表面についた水がすっと吸収されてしまうほどの透過性は良質な革の証。そして革は良い香りを放っていた。


ノーザンプトンシャー、ケタリングにあるG&Gの社屋。中には既製靴のファクトリーとビスポークの工房がある。


ブローギングの穴をひとつひとつ空けるマシン。40年以上前のものという。操作にはスキルも必要とされる。


アッパーの縫製工程。ひとりの職人が多種の作業を行いやすいようになっている。



ロマンティックな姿勢が生み出す美しさ。

最高級の素材を扱うG&Gには、こうした古き良き時代に活躍した年代モノの機械がいくつかある。

「この底付けの機械はもう博物館にしかないでしょう。ひとつの機械を動かすために3台購入しました。部品を作っていないからです。3台をひとつに組み直して、使っています」

一見古くは見えないが、この機械は70年モノ。これを使ってアッパーをラストにつり込む工場は現在G&Gだけだ。

「最近の靴工場では貼り付け、つり込み、釘打ちまでの底付け工程をひとつの機械で行うのが普通ですが、うちでは3種の旧式機械を使い、それぞれ独自の工程としています」

この丁寧さ。効率と利益を優先する現代の経営感覚からすれば、手づくりにこだわり「ソウル(魂)やオーラ」という言葉で自社製品を語るトニーの感性は前時代的かも知れない。だがそれはロマンティックでもある。そしてこの靴づくりへの姿勢があってこそ、G&Gのあの美靴が生まれるのだ。

「古い靴づくりの工程にこだわるということに加えて、もうひとつ私が大切だと思うのは、できるだけ少人数で靴をつくるということです。通常の工場ではひとつの工程に一人という配置ですが、ここでは一人の職人が4〜5工程を受け持ちます。例えばこの底付けの工程は熟練のリチャードが一人で、カウンターを丁寧にスカイピングするところから、4つの工程を担当します。靴づくりは流れが重要、そして人が増えるとそれだけクオリティに対する基準も多様化して、仕上がりのこだわりを薄めてしまうのです」

こうして愛情と表現するしかない深い関心と、現代では愚直ともいえる手間をかけつくられるG&Gの靴。なるほど同様の技法と工程でつくるから、既製靴であっても、人間の手づくりでしか得られない曲線と光沢で彩られたビスポーク靴と同じオーラを纏うのである。
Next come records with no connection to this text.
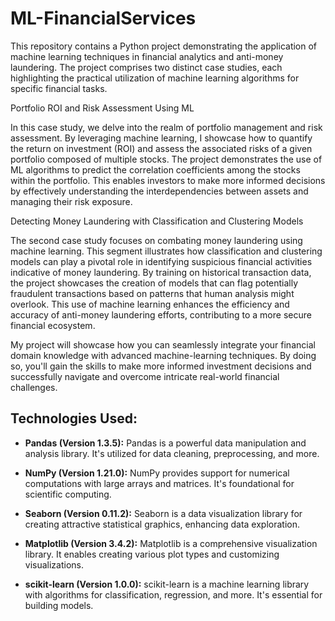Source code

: # ML-FinancialServices
This repository contains a Python project demonstrating the application of machine learning techniques in financial analytics and anti-money laundering. The project comprises two distinct case studies, each highlighting the practical utilization of machine learning algorithms for specific financial tasks.

Portfolio ROI and Risk Assessment Using ML

In this case study, we delve into the realm of portfolio management and risk assessment. By leveraging machine learning, I showcase how to quantify the return on investment (ROI) and assess the associated risks of a given portfolio composed of multiple stocks. The project demonstrates the use of ML algorithms to predict the correlation coefficients among the stocks within the portfolio. This enables investors to make more informed decisions by effectively understanding the interdependencies between assets and managing their risk exposure.

Detecting Money Laundering with Classification and Clustering Models

The second case study focuses on combating money laundering using machine learning. This segment illustrates how classification and clustering models can play a pivotal role in identifying suspicious financial activities indicative of money laundering. By training on historical transaction data, the project showcases the creation of models that can flag potentially fraudulent transactions based on patterns that human analysis might overlook. This use of machine learning enhances the efficiency and accuracy of anti-money laundering efforts, contributing to a more secure financial ecosystem.

My project will showcase how you can seamlessly integrate your financial domain knowledge with advanced machine-learning techniques. By doing so, you'll gain the skills to make more informed investment decisions and successfully navigate and overcome intricate real-world financial challenges.

## Technologies Used:

- **Pandas (Version 1.3.5):**
  Pandas is a powerful data manipulation and analysis library. It's utilized for data cleaning, preprocessing, and more.

- **NumPy (Version 1.21.0):**
  NumPy provides support for numerical computations with large arrays and matrices. It's foundational for scientific computing.

- **Seaborn (Version 0.11.2):**
  Seaborn is a data visualization library for creating attractive statistical graphics, enhancing data exploration.

- **Matplotlib (Version 3.4.2):**
  Matplotlib is a comprehensive visualization library. It enables creating various plot types and customizing visualizations.

- **scikit-learn (Version 1.0.0):**
  scikit-learn is a machine learning library with algorithms for classification, regression, and more. It's essential for building models.
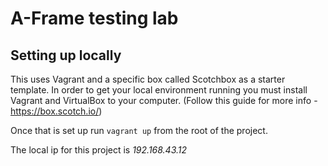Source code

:# A-Frame testing lab

## Setting up locally
This uses Vagrant and a specific box called Scotchbox as a starter template. In order to get your local environment running you must install Vagrant and VirtualBox to your computer. (Follow this guide for more info - https://box.scotch.io/)

Once that is set up run `vagrant up` from the root of the project.

The local ip for this project is *192.168.43.12*

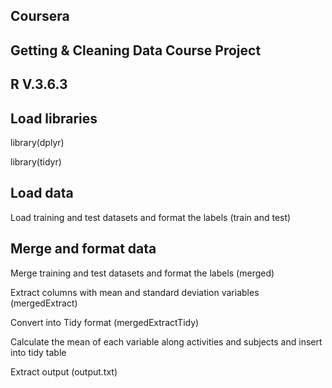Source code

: ## Coursera
## Getting & Cleaning Data Course Project
## R V.3.6.3

## Load libraries

library(dplyr)

library(tidyr)

## Load data

Load training and test datasets and format the labels (train and test)

## Merge and format data

Merge training and test datasets and format the labels (merged)

Extract columns with mean and standard deviation variables (mergedExtract)

Convert into Tidy format (mergedExtractTidy)

Calculate the mean of each variable along activities and subjects and insert into tidy table

Extract output (output.txt)
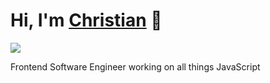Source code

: # Hi, I'm [Christian](https://christianipanaque.com) 👋

![](/public/images/christian-ipanaque-github-profile.png)

Frontend Software Engineer working on all things JavaScript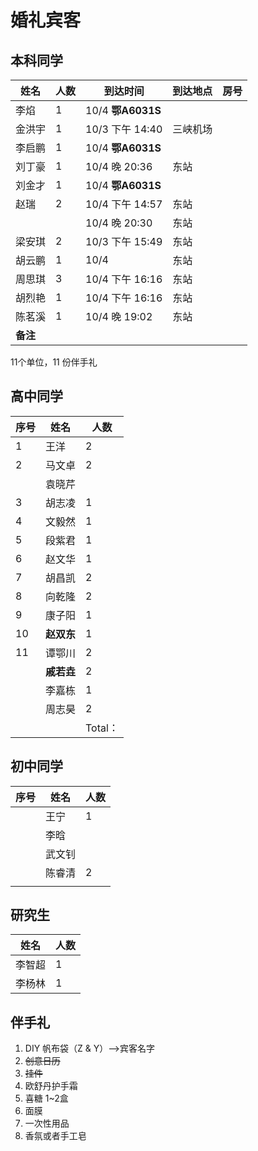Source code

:# 婚礼宾客

## 本科同学

| 姓名     | 人数 | 到达时间                | 到达地点 | 房号 |
| -------- | ---- | ----------------------- | -------- | ---- |
| 李焰     | 1    | 10/4   **鄂A6031S**     |          |      |
| 金洪宇   | 1    | 10/3    下午   14:40    | 三峡机场 |      |
| 李启鹏   | 1    | 10/4   **鄂A6031S**     |          |      |
| 刘丁豪   | 1    | 10/4    晚        20:36 | 东站     |      |
| 刘金才   | 1    | 10/4    **鄂A6031S**    |          |      |
| 赵瑞     | 2    | 10/4   下午   14:57     | 东站     |      |
|          |      | 10/4    晚       20:30  | 东站     |      |
| 梁安琪   | 2    | 10/3   下午   15:49     | 东站     |      |
| 胡云鹏   | 1    | 10/4                    | 东站     |      |
| 周思琪   | 3    | 10/4  下午    16:16     | 东站     |      |
| 胡烈艳   | 1    | 10/4  下午    16:16     | 东站     |      |
| 陈茗溪   | 1    | 10/4  晚         19:02  | 东站     |      |
| **备注** |      |                         |          |      |

11个单位，11 份伴手礼

## 高中同学



| 序号 | 姓名       | 人数    |
| ---- | ---------- | ------- |
| 1    | 王洋       | 2       |
| 2    | 马文卓     | 2       |
|      | 袁晓芹     |         |
| 3    | 胡志凌     | 1       |
| 4    | 文毅然     | 1       |
| 5    | 段紫君     | 1       |
| 6    | 赵文华     | 1       |
| 7    | 胡昌凯     | 2       |
| 8    | 向乾隆     | 2       |
| 9    | 康子阳     | 1       |
| 10   | **赵双东** | 1       |
| 11   | 谭鄂川     | 2       |
|      | **戚若垚** | 2       |
|      | 李嘉栋     | 1       |
|      | 周志昊     | 2       |
|      |            | Total： |



## 初中同学

| 序号 | 姓名   | 人数 |
| ---- | ------ | ---- |
|      | 王宁   | 1    |
|      | 李晗   |      |
|      | 武文钊 |      |
|      | 陈睿清 | 2    |
|      |        |      |



## 研究生

| 姓名   | 人数 |
| ------ | ---- |
| 李智超 | 1    |
| 李杨林 | 1    |



## 伴手礼

1. DIY 帆布袋（Z & Y）-->宾客名字
2. ~~创意日历~~
3. ~~挂件~~
4. 欧舒丹护手霜
5. 喜糖 1~2盒
6. 面膜
7. 一次性用品
8. 香氛或者手工皂
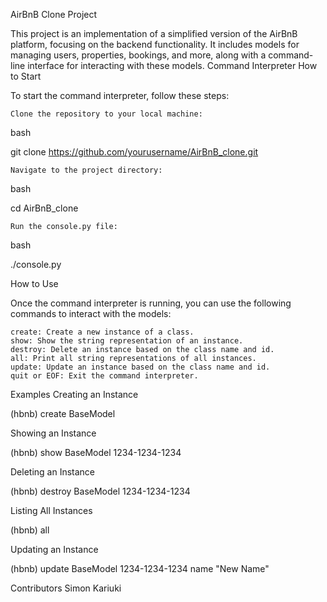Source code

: AirBnB Clone Project

This project is an implementation of a simplified version of the AirBnB platform, focusing on the backend functionality. It includes models for managing users, properties, bookings, and more, along with a command-line interface for interacting with these models.
Command Interpreter
How to Start

To start the command interpreter, follow these steps:

    Clone the repository to your local machine:

bash

git clone https://github.com/yourusername/AirBnB_clone.git

    Navigate to the project directory:

bash

cd AirBnB_clone

    Run the console.py file:

bash

./console.py

How to Use

Once the command interpreter is running, you can use the following commands to interact with the models:

    create: Create a new instance of a class.
    show: Show the string representation of an instance.
    destroy: Delete an instance based on the class name and id.
    all: Print all string representations of all instances.
    update: Update an instance based on the class name and id.
    quit or EOF: Exit the command interpreter.

Examples
Creating an Instance

(hbnb) create BaseModel

Showing an Instance

(hbnb) show BaseModel 1234-1234-1234

Deleting an Instance

(hbnb) destroy BaseModel 1234-1234-1234

Listing All Instances

(hbnb) all

Updating an Instance

(hbnb) update BaseModel 1234-1234-1234 name "New Name"

Contributors
Simon Kariuki


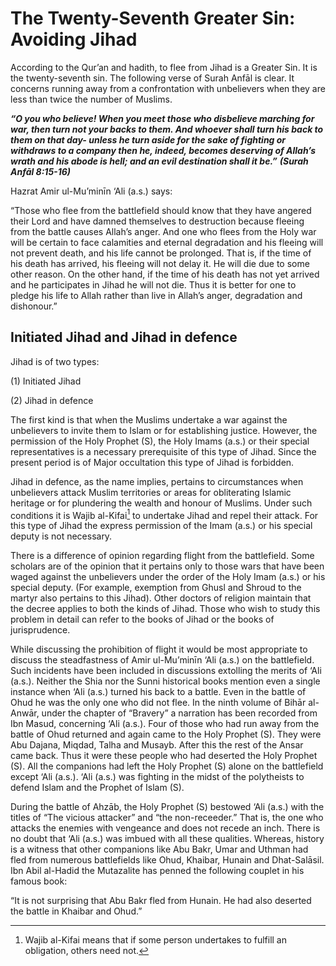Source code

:The Twenty-Seventh Greater Sin: Avoiding Jihad
==============================================

According to the Qur’an and hadith, to flee from Jihad is a Greater Sin.
It is the twenty-seventh sin. The following verse of Surah Anfāl is
clear. It concerns running away from a confrontation with unbelievers
when they are less than twice the number of Muslims.

***“O you who believe! When you meet those who disbelieve marching for
war, then turn not your backs to them. And whoever shall turn his back
to them on that day- unless he turn aside for the sake of fighting or
withdraws to a company then he, indeed, becomes deserving of Allah’s
wrath and his abode is hell; and an evil destination shall it be.”***
***(Surah Anfāl 8:15-16)***

Hazrat Amir ul-Mu’minīn ‘Ali (a.s.) says:

“Those who flee from the battlefield should know that they have angered
their Lord and have damned themselves to destruction because fleeing
from the battle causes Allah’s anger. And one who flees from the Holy
war will be certain to face calamities and eternal degradation and his
fleeing will not prevent death, and his life cannot be prolonged. That
is, if the time of his death has arrived, his fleeing will not delay it.
He will die due to some other reason. On the other hand, if the time of
his death has not yet arrived and he participates in Jihad he will not
die. Thus it is better for one to pledge his life to Allah rather than
live in Allah’s anger, degradation and dishonour.”

Initiated Jihad and Jihad in defence
------------------------------------

Jihad is of two types:

(1) Initiated Jihad

(2) Jihad in defence

The first kind is that when the Muslims undertake a war against the
unbelievers to invite them to Islam or for establishing justice.
However, the permission of the Holy Prophet (S), the Holy Imams (a.s.)
or their special representatives is a necessary prerequisite of this
type of Jihad. Since the present period is of Major occultation this
type of Jihad is forbidden.

Jihad in defence, as the name implies, pertains to circumstances when
unbelievers attack Muslim territories or areas for obliterating Islamic
heritage or for plundering the wealth and honour of Muslims. Under such
conditions it is Wajib al-Kifai[^1] to undertake Jihad and repel their
attack. For this type of Jihad the express permission of the Imam (a.s.)
or his special deputy is not necessary.

There is a difference of opinion regarding flight from the battlefield.
Some scholars are of the opinion that it pertains only to those wars
that have been waged against the unbelievers under the order of the Holy
Imam (a.s.) or his special deputy. (For example, exemption from Ghusl
and Shroud to the martyr also pertains to this Jihad). Other doctors of
religion maintain that the decree applies to both the kinds of Jihad.
Those who wish to study this problem in detail can refer to the books of
Jihad or the books of jurisprudence.

While discussing the prohibition of flight it would be most appropriate
to discuss the steadfastness of Amir ul-Mu’minīn ‘Ali (a.s.) on the
battlefield. Such incidents have been included in discussions extolling
the merits of ‘Ali (a.s.). Neither the Shia nor the Sunni historical
books mention even a single instance when ‘Ali (a.s.) turned his back to
a battle. Even in the battle of Ohud he was the only one who did not
flee. In the ninth volume of Bihār al-Anwār, under the chapter of
“Bravery” a narration has been recorded from Ibn Masud, concerning ‘Ali
(a.s.). Four of those who had run away from the battle of Ohud returned
and again came to the Holy Prophet (S). They were Abu Dajana, Miqdad,
Talha and Musayb. After this the rest of the Ansar came back. Thus it
were these people who had deserted the Holy Prophet (S). All the
companions had left the Holy Prophet (S) alone on the battlefield except
‘Ali (a.s.). ‘Ali (a.s.) was fighting in the midst of the polytheists to
defend Islam and the Prophet of Islam (S).

During the battle of Ahzāb, the Holy Prophet (S) bestowed ‘Ali (a.s.)
with the titles of “The vicious attacker” and “the non-receeder.” That
is, the one who attacks the enemies with vengeance and does not recede
an inch. There is no doubt that ‘Ali (a.s.) was imbued with all these
qualities. Whereas, history is a witness that other companions like Abu
Bakr, Umar and Uthman had fled from numerous battlefields like Ohud,
Khaibar, Hunain and Dhat-Salāsil. Ibn Abil al-Hadid the Mutazalite has
penned the following couplet in his famous book:

“It is not surprising that Abu Bakr fled from Hunain. He had also
deserted the battle in Khaibar and Ohud.”

[^1]: Wajib al-Kifai means that if some person undertakes to fulfill an
obligation, others need not.


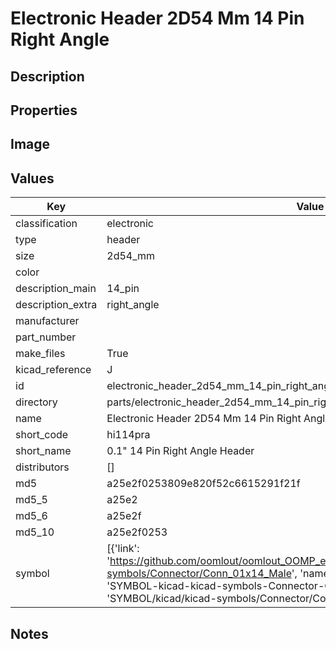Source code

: # Electronic Header 2D54 Mm 14 Pin Right Angle

## Description

## Properties


## Image


## Values

| Key | Value |
| --- | --- |
| classification | electronic |
| type | header |
| size | 2d54_mm |
| color |  |
| description_main | 14_pin |
| description_extra | right_angle |
| manufacturer |  |
| part_number |  |
| make_files | True |
| kicad_reference | J |
| id | electronic_header_2d54_mm_14_pin_right_angle |
| directory | parts/electronic_header_2d54_mm_14_pin_right_angle |
| name | Electronic Header 2D54 Mm 14 Pin Right Angle |
| short_code | hi114pra |
| short_name | 0.1" 14 Pin Right Angle Header |
| distributors | [] |
| md5 | a25e2f0253809e820f52c6615291f21f |
| md5_5 | a25e2 |
| md5_6 | a25e2f |
| md5_10 | a25e2f0253 |
| symbol | [{'link': 'https://github.com/oomlout/oomlout_OOMP_eda_V2/tree/main/SYMBOL/kicad/kicad-symbols/Connector/Conn_01x14_Male', 'name': 'Connector : Conn_01x14_Male', 'id': 'SYMBOL-kicad-kicad-symbols-Connector-Conn_01x14_Male', 'directory': 'SYMBOL/kicad/kicad-symbols/Connector/Conn_01x14_Male/'}] |

## Notes

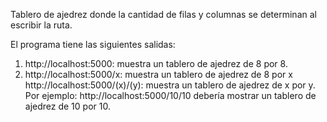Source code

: Tablero de ajedrez donde la cantidad de filas y columnas se determinan al escribir la ruta.

El programa tiene las siguientes salidas:

1. http://localhost:5000: muestra un tablero de ajedrez de 8 por 8.
2. http://localhost:5000/x: muestra un tablero de ajedrez de 8 por x
http://localhost:5000/(x)/(y): muestra un tablero de ajedrez de x por y. 
Por ejemplo: http://localhost:5000/10/10 debería mostrar un tablero de ajedrez de 10 por 10.

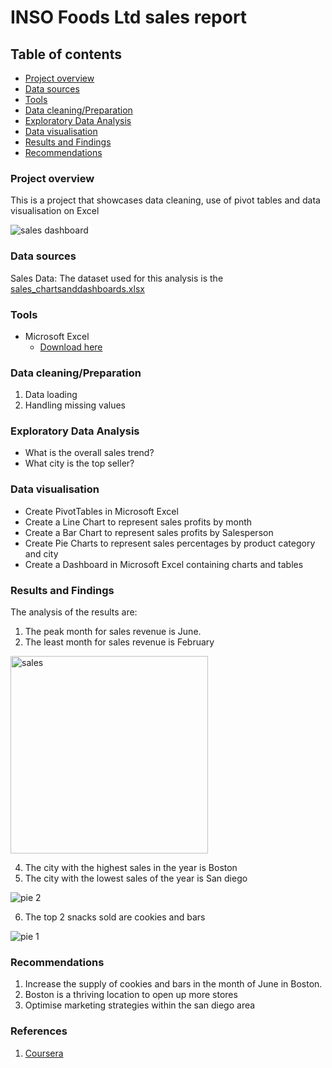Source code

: # INSO Foods Ltd sales report


## Table of contents
- [Project overview](#Project-overview)
- [Data sources](#Data-sources)
- [Tools](Tools)
- [Data cleaning/Preparation](#Data-cleaning/Preparation)
- [Exploratory Data Analysis](#Exploratory-Data-Analysis)
- [Data visualisation](#Data-visualisation)
- [Results and Findings](#Results-and-Findings)
- [Recommendations](#Recommendations)


### Project overview
This is a project that showcases data cleaning, use of pivot tables and data visualisation on Excel

![sales dashboard](https://github.com/David-Bajulaiye/Sales-analysis-on-Excel/assets/144341829/86ec7d7a-f7b0-4099-aaa9-e305a3a7ef15)


### Data sources
Sales Data: The dataset used for this analysis is the [sales_chartsanddashboards.xlsx](https://github.com/David-Bajulaiye/Sales-analysis-on-Excel/files/13854943/sales_chartsanddashboards.xlsx)



### Tools
- Microsoft Excel
   - [Download here](https://microsoft.com)


### Data cleaning/Preparation
1. Data loading
2. Handling missing values


### Exploratory Data Analysis
- What is the overall sales trend?
- What city is the top seller?


### Data visualisation
- Create PivotTables in Microsoft Excel
- Create a Line Chart to represent sales profits by month
- Create a Bar Chart to represent sales profits by Salesperson
- Create Pie Charts to represent sales percentages by product category and city
- Create a Dashboard in Microsoft Excel containing charts and tables


### Results and Findings
The analysis of the results are:
1. The peak month for sales revenue is June.
2. The least month for sales revenue is February

<img width="316" alt="sales" src="https://github.com/David-Bajulaiye/Sales-analysis-on-Excel/assets/144341829/6634ba65-ee64-47c0-b032-39ed4aaed304">




4. The city with the highest sales in the year is Boston
5. The city with the lowest sales of the year is San diego

![pie 2](https://github.com/David-Bajulaiye/Sales-analysis-on-Excel/assets/144341829/cf161861-6d83-48a8-8ed8-8e03eefe7970)





  
6. The top 2 snacks sold are cookies and bars

![pie 1](https://github.com/David-Bajulaiye/Sales-analysis-on-Excel/assets/144341829/ddc6622c-43b1-4ee5-a4f3-64aeec5ed1b7)


 


### Recommendations
1. Increase the supply of cookies and bars in the month of June in Boston.
2. Boston is a thriving location to open up more stores
3. Optimise marketing strategies within the san diego area


### References
1. [Coursera](https://www.coursera.org/projects/create-charts-dashboards-using-microsoft-excel)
各工程で熟練職人が手間や気遣いを加える。その積み重ねが、仕上がりの差となる。


踵部分に入れるヒールカウンター(月型芯)と、それを削る様子。G&Gでは革から削ってつくっている。



創業者であり現経営者のトニー・ガジアーノ氏。もともとビスポークの靴職人だった彼は、同じく靴職人のディーン・ガーリング氏とともにG&Gをスタートした。
 

底付けの工程にはさまざまな機械が並んでいる。
 

アッパーを木型に形づける工程。革を引っ張った後、釘で固定していく。革の質や場所によって、繊細な力加減が必要という。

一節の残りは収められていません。